● **Problem**: Set down the data below in full and exactly, minus the pictures.

● **Source material**:
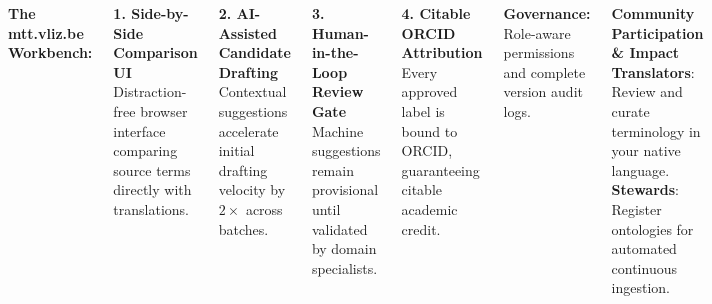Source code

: \documentclass[
  25pt,
  a0paper,
  portrait,
  margin=0mm,
  innermargin=15mm,
  blockverticalspace=8mm,
  colspace=10mm,
  subcolspace=8mm
]{tikzposter}
\begin{document}
\begin{columns}
{    \vspace{0.18cm}
    \textbf{The mtt.vliz.be Workbench:}
    \vspace{0.12cm}

    \begin{tcolorbox}[colback=vlizHeroBg,colframe=vlizBorder,arc=4mm,boxrule=1.5pt,left=5mm,right=5mm,top=3.0mm,bottom=3.0mm]
      {\color{vlizNavy}\bfseries 1. Side-by-Side Comparison UI}\\[2pt]
      {\small Distraction-free browser interface comparing source terms directly with translations.}
    \end{tcolorbox}
    \vspace{0.12cm}
    \begin{tcolorbox}[colback=vlizHeroBg,colframe=vlizBorder,arc=4mm,boxrule=1.5pt,left=5mm,right=5mm,top=3.0mm,bottom=3.0mm]
      {\color{vlizNavy}\bfseries 2. AI-Assisted Candidate Drafting}\\[2pt]
      {\small Contextual suggestions accelerate initial drafting velocity by $2\times$ across batches.}
    \end{tcolorbox}
    \vspace{0.12cm}
    \begin{tcolorbox}[colback=vlizHeroBg,colframe=vlizBorder,arc=4mm,boxrule=1.5pt,left=5mm,right=5mm,top=3.0mm,bottom=3.0mm]
      {\color{vlizNavy}\bfseries 3. Human-in-the-Loop Review Gate}\\[2pt]
      {\small Machine suggestions remain provisional until validated by domain specialists.}
    \end{tcolorbox}
    \vspace{0.12cm}
    \begin{tcolorbox}[colback=vlizHeroBg,colframe=vlizBorder,arc=4mm,boxrule=1.5pt,left=5mm,right=5mm,top=3.0mm,bottom=3.0mm]
      {\color{vlizNavy}\bfseries 4. Citable ORCID Attribution}\\[2pt]
      {\small Every approved label is bound to ORCID, guaranteeing citable academic credit.}
    \end{tcolorbox}

    \vspace{0.18cm}
    \textbf{Governance:} Role-aware permissions and complete version audit logs.

    \vspace{0.12cm}
    \begin{tcolorbox}[colback=vlizLightTeal,colframe=vlizTeal,arc=4mm,boxrule=1.5pt,left=5mm,right=5mm,top=3.0mm,bottom=3.0mm]
      {\color{vlizNavy}\bfseries Community Participation \& Impact}\\[2pt]
      {\small \textbf{Translators}: Review and curate terminology in your native language.\\
      \textbf{Stewards}: Register ontologies for automated continuous ingestion.}
    \end{tcolorbox}
    \vspace*{1.8mm}
  }


\end{columns}
\end{document}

● **Solution to this exercise**:
Source code

: \documentclass[
  25pt,
  a0paper,
  portrait,
  margin=0mm,
  innermargin=15mm,
  blockverticalspace=8mm,
  colspace=10mm,
  subcolspace=8mm
]{tikzposter}
\begin{document}
\begin{columns}
{    \vspace{0.18cm}
    \textbf{The mtt.vliz.be Workbench:}
    \vspace{0.12cm}

    \begin{tcolorbox}[colback=vlizHeroBg,colframe=vlizBorder,arc=4mm,boxrule=1.5pt,left=5mm,right=5mm,top=3.0mm,bottom=3.0mm]
      {\color{vlizNavy}\bfseries 1. Side-by-Side Comparison UI}\\[2pt]
      {\small Distraction-free browser interface comparing source terms directly with translations.}
    \end{tcolorbox}
    \vspace{0.12cm}
    \begin{tcolorbox}[colback=vlizHeroBg,colframe=vlizBorder,arc=4mm,boxrule=1.5pt,left=5mm,right=5mm,top=3.0mm,bottom=3.0mm]
      {\color{vlizNavy}\bfseries 2. AI-Assisted Candidate Drafting}\\[2pt]
      {\small Contextual suggestions accelerate initial drafting velocity by $2\times$ across batches.}
    \end{tcolorbox}
    \vspace{0.12cm}
    \begin{tcolorbox}[colback=vlizHeroBg,colframe=vlizBorder,arc=4mm,boxrule=1.5pt,left=5mm,right=5mm,top=3.0mm,bottom=3.0mm]
      {\color{vlizNavy}\bfseries 3. Human-in-the-Loop Review Gate}\\[2pt]
      {\small Machine suggestions remain provisional until validated by domain specialists.}
    \end{tcolorbox}
    \vspace{0.12cm}
    \begin{tcolorbox}[colback=vlizHeroBg,colframe=vlizBorder,arc=4mm,boxrule=1.5pt,left=5mm,right=5mm,top=3.0mm,bottom=3.0mm]
      {\color{vlizNavy}\bfseries 4. Citable ORCID Attribution}\\[2pt]
      {\small Every approved label is bound to ORCID, guaranteeing citable academic credit.}
    \end{tcolorbox}

    \vspace{0.18cm}
    \textbf{Governance:} Role-aware permissions and complete version audit logs.

    \vspace{0.12cm}
    \begin{tcolorbox}[colback=vlizLightTeal,colframe=vlizTeal,arc=4mm,boxrule=1.5pt,left=5mm,right=5mm,top=3.0mm,bottom=3.0mm]
      {\color{vlizNavy}\bfseries Community Participation \& Impact}\\[2pt]
      {\small \textbf{Translators}: Review and curate terminology in your native language.\\
      \textbf{Stewards}: Register ontologies for automated continuous ingestion.}
    \end{tcolorbox}
    \vspace*{1.8mm}
  }


\end{columns}
\end{document}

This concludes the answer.